Mitigating mitochondrial dysfunction and neuroinflammation by hematoma aspiration in a new surgical model for severe intracerebral hemorrhage.

Abstract

Background: Intracerebral hemorrhage (ICH) is associated with a large hematoma that causes compression, increased intracranial pressure (IICP), midline shift, and brain herniation, and may ultimately lead to death. Urgent surgical removal of the large hematoma can ameliorate these injuries, which would be life-saving, but has not improved clinical outcome. A suitable animal model that mimics the clinically relevant human severe ICH injury requiring surgical hematoma evacuation is urgently needed. Here, we established a novel model of severe ICH in rats allowing aspiration of the hematoma and studying the effects of mitochondrial dysfunction in ICH.
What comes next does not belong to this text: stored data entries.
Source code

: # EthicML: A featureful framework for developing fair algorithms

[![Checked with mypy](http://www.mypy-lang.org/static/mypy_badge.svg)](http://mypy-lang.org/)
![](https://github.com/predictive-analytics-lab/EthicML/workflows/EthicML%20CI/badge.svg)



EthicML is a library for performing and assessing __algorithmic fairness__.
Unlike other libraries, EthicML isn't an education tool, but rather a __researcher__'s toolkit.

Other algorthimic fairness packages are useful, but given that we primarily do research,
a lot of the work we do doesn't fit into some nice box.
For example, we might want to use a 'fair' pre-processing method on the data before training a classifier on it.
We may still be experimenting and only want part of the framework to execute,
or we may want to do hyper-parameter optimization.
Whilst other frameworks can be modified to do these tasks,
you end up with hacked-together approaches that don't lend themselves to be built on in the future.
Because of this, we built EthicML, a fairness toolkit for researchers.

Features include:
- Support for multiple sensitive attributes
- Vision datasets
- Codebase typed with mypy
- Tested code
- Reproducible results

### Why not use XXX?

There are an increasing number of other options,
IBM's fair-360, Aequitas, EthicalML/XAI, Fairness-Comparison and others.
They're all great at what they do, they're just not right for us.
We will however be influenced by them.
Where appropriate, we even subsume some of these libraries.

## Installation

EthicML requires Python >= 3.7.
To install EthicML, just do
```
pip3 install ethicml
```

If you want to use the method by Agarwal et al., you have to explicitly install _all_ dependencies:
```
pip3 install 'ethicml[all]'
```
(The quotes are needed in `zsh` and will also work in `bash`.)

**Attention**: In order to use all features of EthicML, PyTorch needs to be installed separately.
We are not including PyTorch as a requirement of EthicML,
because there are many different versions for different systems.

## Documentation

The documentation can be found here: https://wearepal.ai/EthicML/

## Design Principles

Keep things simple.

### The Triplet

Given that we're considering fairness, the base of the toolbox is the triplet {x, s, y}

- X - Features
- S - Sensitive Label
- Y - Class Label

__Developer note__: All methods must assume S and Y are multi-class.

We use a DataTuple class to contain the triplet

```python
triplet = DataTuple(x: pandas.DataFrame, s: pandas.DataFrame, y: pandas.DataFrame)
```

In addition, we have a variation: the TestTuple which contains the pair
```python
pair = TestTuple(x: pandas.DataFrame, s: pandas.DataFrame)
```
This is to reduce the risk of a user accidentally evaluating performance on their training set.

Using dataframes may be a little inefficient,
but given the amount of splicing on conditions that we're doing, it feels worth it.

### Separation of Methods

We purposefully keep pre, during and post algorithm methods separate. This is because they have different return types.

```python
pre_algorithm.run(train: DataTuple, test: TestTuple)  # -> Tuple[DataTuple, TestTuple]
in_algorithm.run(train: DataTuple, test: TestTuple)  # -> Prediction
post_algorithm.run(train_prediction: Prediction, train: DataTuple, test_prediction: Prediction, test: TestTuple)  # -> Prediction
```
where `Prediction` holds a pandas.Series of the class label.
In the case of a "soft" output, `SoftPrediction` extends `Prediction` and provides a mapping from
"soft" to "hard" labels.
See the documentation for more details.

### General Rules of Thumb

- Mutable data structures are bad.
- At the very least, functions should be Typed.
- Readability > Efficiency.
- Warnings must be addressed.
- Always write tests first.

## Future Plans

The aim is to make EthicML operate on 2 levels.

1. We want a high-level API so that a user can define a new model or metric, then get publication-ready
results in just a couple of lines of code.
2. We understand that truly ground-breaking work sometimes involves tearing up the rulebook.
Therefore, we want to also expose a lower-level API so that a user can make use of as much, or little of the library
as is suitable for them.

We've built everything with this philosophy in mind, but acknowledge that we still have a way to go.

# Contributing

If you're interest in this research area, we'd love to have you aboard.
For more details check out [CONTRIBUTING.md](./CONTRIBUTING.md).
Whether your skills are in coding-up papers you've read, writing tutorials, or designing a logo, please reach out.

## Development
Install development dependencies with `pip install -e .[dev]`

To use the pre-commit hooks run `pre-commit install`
Methods: Severe ICH was induced by intra-striatal injection of 0.6 U of collagenase in 3 μL sterile saline over 15 min. Aspiration of approximately 75 % of the total hematoma was performed 6 h after induction of severe ICH. The effects of hematoma aspiration on hematoma volume, mortality, oxidative stress, ATP levels, mitochondrial dysfunction, and neurological function were measured in rats.

Results: Severe ICH induction increased hematoma volume, neurological deficits, and mortality. Hematoma aspiration abolished mortality and significantly reduced hematoma volume, and neurological deficits. In addition, hematoma aspiration ameliorated the pronounced mitochondrial dysfunction responsible for the failure of energy production and excessive oxidative stress associated with severe hemorrhagic injury. Hematoma aspiration also modulated mitochondrial biogenesis and mitophagy, thereby promoting mitochondrial homeostasis. Markers of neuroinflammation, including iNOS, MMP9, and MPO, were elevated in severe ICH but attenuated by hematoma aspiration.

Conclusion: This study established an animal model of severe ICH and provides valuable insights into the complex pathogenesis of severe ICH. The results showed that hematoma aspiration effectively ameliorates mitochondrial dysfunction, oxidative stress, and neuroinflammation, highlighting its potential as a therapeutic intervention.